Lots of family stuff in these last two newsletters of the trip. In the first of them, from our penultimate day in the Philippines, Kina’s Tita Connie (who is technically Laurea’s Tita Connie, but the property is transitive) takes our publisher on a journey through the Landmark department store and buys her a sparkly dress. Then, she spends a little time at dinner braiding Aleli’s hair—a little gift for her favorite near-relative of the trip. Through it all, Kina slowly becomes a resident of the Manila Peninsula Hotel—an Eloise of the Philippine Archipelago.

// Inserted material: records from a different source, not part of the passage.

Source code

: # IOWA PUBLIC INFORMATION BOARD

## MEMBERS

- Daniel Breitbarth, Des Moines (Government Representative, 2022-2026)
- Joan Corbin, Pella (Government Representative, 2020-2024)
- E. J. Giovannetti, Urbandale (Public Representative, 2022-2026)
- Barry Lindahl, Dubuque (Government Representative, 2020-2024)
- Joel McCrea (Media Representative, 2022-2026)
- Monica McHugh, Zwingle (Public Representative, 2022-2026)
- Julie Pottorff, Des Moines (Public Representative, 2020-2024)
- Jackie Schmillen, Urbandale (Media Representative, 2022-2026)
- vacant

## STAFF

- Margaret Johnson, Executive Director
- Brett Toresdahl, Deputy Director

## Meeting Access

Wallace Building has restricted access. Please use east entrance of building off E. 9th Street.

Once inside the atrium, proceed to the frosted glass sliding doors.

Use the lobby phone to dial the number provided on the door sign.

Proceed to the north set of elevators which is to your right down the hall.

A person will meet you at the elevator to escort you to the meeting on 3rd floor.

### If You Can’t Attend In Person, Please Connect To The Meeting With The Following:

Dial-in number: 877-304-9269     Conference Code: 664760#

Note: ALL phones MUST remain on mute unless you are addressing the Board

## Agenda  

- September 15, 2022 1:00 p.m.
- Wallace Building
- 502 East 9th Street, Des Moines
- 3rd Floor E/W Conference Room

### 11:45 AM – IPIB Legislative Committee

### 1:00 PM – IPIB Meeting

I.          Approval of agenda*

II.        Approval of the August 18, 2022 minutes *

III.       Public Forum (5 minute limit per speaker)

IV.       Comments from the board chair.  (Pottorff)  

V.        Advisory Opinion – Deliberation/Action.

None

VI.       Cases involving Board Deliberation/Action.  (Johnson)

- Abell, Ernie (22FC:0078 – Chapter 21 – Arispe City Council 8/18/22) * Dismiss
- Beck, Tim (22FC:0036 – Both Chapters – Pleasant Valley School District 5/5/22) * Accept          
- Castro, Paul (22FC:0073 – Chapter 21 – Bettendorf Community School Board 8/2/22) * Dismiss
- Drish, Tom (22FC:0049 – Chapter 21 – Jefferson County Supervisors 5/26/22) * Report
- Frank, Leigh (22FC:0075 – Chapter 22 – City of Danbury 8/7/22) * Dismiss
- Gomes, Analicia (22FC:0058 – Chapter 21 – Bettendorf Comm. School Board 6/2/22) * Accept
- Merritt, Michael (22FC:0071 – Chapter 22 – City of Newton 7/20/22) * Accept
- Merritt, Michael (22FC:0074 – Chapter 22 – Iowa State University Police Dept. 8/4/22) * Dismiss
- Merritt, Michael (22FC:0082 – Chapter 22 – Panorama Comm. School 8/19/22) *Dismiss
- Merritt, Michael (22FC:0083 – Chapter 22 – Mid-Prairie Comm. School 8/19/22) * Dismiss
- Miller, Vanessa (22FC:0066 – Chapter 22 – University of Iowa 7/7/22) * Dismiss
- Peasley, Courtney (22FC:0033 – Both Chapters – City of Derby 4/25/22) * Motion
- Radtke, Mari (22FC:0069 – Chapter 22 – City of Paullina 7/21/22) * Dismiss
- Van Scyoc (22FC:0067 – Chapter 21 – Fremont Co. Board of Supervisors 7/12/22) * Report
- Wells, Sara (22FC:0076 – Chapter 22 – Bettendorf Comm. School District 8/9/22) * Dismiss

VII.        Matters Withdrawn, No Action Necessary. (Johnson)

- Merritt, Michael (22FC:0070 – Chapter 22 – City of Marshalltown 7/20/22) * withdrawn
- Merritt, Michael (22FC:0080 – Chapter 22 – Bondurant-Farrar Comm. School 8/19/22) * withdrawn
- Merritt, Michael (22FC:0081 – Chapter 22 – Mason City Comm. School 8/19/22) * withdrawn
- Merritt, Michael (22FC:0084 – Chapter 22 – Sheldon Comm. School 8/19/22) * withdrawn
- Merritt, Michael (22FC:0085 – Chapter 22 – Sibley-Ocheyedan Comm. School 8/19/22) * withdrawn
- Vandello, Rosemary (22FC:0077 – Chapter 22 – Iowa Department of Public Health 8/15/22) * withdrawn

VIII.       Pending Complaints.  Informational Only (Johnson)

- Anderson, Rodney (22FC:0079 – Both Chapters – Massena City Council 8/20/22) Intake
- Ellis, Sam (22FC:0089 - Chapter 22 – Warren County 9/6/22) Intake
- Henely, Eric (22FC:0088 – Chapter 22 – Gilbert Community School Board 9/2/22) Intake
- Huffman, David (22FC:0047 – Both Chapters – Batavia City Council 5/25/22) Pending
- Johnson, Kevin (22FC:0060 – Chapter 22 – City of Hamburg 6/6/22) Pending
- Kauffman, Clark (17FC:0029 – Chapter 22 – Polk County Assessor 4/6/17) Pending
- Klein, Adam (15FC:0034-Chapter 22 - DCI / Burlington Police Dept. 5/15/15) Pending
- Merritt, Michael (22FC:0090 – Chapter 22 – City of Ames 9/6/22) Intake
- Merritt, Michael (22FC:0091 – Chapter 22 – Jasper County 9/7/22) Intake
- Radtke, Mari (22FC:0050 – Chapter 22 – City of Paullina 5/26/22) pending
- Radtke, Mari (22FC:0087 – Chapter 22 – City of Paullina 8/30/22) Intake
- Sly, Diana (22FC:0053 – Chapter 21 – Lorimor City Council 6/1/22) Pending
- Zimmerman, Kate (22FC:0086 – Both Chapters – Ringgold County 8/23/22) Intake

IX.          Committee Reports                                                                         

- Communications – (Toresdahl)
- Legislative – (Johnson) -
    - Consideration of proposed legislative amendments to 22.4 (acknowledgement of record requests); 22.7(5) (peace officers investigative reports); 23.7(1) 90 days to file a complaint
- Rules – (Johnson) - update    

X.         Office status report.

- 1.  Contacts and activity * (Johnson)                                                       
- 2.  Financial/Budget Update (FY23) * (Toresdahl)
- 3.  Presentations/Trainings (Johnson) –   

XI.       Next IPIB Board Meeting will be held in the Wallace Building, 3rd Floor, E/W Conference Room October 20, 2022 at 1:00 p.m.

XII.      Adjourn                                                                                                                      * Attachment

And then there’s this—our last edition of the trip, marked by a visit from her Tita Maica (who is actually Laurea’s cousin Maica, this time) that ends with a heartbreakingly long embrace—it means a lot for Kina to be able to hug Maica, for many reasons. This moment felt a bit like the entire trip for me, a gift for Kina and for her family. That gift played out over four phases: the forest in Batangas, an initial visit to Manila, a journey to the island of Siquijor, and a return to Makati (again, in Manila). We saw relatives from both sides of Laurea’s family, ate a tremendous amount of food, were inspired by the transformation of the Philippines in the thirteen years since I last visited, and watched as Kina learned about her roots and learned some rudimentary Tagalog. This morning, as I headed out of the house to work for the first day in three weeks, I told Laurea that it felt like the culmination of a dream; we’ve been talking about this visit for seven years now, and part of me was worried it would never happen, but now it has happened—and it’s strange to find that it has already and completely happened, an event that took so long to arrive is now behind us. We are all pretty severely jetlagged (which I’ll talk about in the evening edition) and reflecting on the trip in ways that I never expected to.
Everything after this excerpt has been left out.